Unsupported machine types

Jetpack doesn't support same machine type that have different set of interfaces. As some fc640 systems (the ones that have Mellanox cards) will have the device names eth2 and eth3 for the Intel interfaces, and the ens2f0 and ens2f1 names become associated with the Mellanox interfaces.

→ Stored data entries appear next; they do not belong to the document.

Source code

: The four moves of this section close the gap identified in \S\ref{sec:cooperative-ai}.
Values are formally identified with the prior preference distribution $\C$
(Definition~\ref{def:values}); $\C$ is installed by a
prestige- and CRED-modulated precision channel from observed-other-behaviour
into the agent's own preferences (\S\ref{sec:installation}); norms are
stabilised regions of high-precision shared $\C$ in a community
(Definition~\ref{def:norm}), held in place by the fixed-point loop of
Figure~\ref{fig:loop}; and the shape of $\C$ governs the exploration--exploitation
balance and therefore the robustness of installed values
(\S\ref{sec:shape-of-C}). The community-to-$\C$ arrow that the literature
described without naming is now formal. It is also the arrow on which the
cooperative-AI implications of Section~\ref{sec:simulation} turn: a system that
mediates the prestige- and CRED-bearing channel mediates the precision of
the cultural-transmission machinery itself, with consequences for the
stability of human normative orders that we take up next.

  • fc640 Note: User can add support for fc640 in case your allocation has machines with same interface naming

Requirements

  • Ansible >= 2.8
  • Python 3.6+
  • RHEL 7.7 for ansible jump host

  • A host for running hammer cli/ipmitool/badfish operations referenced by the variable hammer_host
  • SELinux mode as Permissive on the ansible control node (host where the playbooks are being run from)
  • Passwordless sudo for user running the playbook on the ansible control node

Passwordless sudo can be setup as below:

echo "username ALL=(root) NOPASSWD:ALL" | tee -a /etc/sudoers.d/username
chmod 0440 /etc/sudoers.d/username

Below is the sequence of steps these playbooks run before deploying overcloud

  1. Clone and setup infrared environment
  2. Download instackenv file from the lab url (playbooks assume that undercloud is the first node in this instackenv file)
  3. Prepare internal variables from this file i.e undercloud_host: first node in instackenv ctlplane_interface: will get the interface name from the mac provided in instackenv
  4. Tasks prepare eligible physical interfaces on the hosts to be used for nic-configs
  5. We use nic-configs based on number of interfaces present in nodes. We use 'virt' if we have 3 eligible free interfaces ( prepared from stemp 4) or 'virt_4nics' if more than 3 interfaces. Interface names in these default template files are replaced with physical nic names which we got from step 4 above.
  6. Prepare overcloud_instackenv.json which will be used for describing overcloud baremetal nodes from instackenv file downloaded from the scalelab. Tasks will remove undercloud node from the downloaded instackenv file and generate new overcloud_instackenv.json file.
  7. Run infrared plugins a) tripleo-undercloud to install the undercloud b) tripleo-overcloud plugin to install overcloud

Documentation

https://jetpack-docs.readthedocs.io/en/latest/

Usage

  1. Set required vars in group_vars/all.yml
  2. run the playbook
    ansible-playbook main.yml
    Note: user shouldn't provide any inventory file as playbooks will internally prepare the inventory.

Advanced usage

User can use tags for running specific playbooks. For example,

  1. to skip undercloud setup run
    ansible-playbook main.yml --skip-tags "setup_undercloud,undercloud"
  2. to run only overcloud
    ansible-playbook main.yml --tags "overcloud"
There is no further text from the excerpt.